━━━ Recorded information

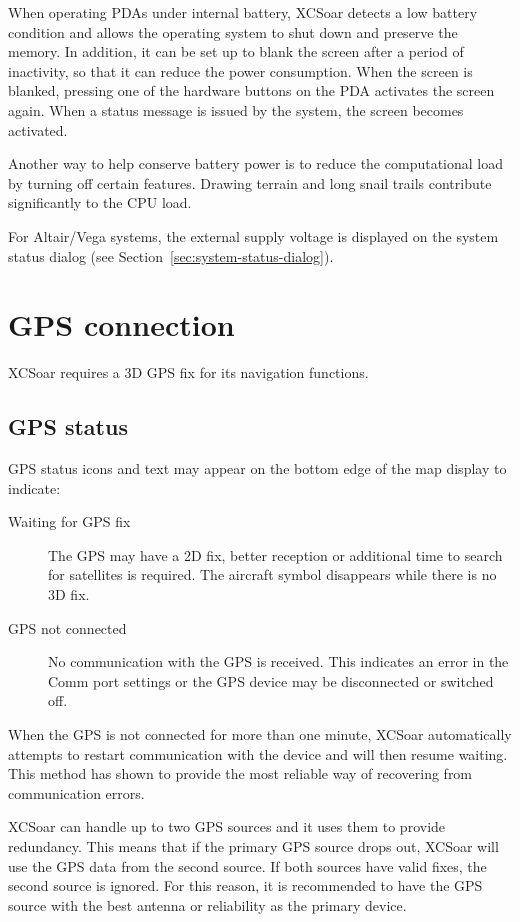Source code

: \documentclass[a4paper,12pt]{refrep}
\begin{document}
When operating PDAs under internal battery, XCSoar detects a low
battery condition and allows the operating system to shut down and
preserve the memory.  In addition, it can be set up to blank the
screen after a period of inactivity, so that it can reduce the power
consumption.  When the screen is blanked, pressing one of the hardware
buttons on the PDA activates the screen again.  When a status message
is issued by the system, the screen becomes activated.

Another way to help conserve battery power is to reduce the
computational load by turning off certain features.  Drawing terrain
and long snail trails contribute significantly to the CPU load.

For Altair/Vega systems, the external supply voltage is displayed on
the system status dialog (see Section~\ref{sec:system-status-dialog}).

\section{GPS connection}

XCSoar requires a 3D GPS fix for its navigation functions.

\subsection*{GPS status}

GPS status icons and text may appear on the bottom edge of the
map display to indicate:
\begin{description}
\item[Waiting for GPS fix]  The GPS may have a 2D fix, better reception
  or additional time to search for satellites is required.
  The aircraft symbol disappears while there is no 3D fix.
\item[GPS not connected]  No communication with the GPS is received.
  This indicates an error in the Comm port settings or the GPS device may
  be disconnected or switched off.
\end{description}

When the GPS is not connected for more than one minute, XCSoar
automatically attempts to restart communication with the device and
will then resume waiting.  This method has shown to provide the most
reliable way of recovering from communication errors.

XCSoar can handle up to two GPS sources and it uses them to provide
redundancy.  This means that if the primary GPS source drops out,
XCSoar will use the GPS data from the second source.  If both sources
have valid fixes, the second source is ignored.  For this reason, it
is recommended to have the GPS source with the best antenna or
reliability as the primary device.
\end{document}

━━━━━━
━━━ Recorded information

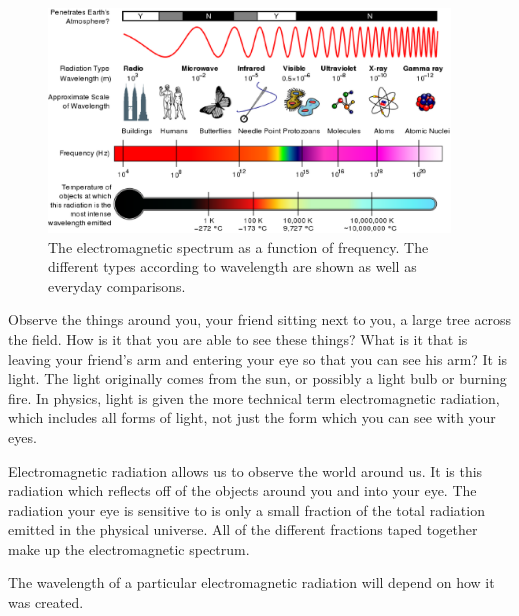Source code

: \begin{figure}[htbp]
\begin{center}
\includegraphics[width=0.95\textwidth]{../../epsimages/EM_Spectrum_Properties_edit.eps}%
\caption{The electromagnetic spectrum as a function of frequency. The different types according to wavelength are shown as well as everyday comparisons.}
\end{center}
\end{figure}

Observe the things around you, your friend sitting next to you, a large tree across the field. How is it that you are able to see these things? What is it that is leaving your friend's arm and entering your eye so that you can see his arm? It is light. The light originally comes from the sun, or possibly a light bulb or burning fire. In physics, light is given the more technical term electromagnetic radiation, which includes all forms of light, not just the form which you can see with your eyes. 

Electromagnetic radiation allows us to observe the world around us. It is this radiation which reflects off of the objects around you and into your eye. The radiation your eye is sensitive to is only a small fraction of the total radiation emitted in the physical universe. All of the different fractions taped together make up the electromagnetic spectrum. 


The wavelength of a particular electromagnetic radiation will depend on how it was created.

━━━━━━

Exercise requirements = Find the lines above that contain "will" and give their count, with nothing added.

Solution to this task = 3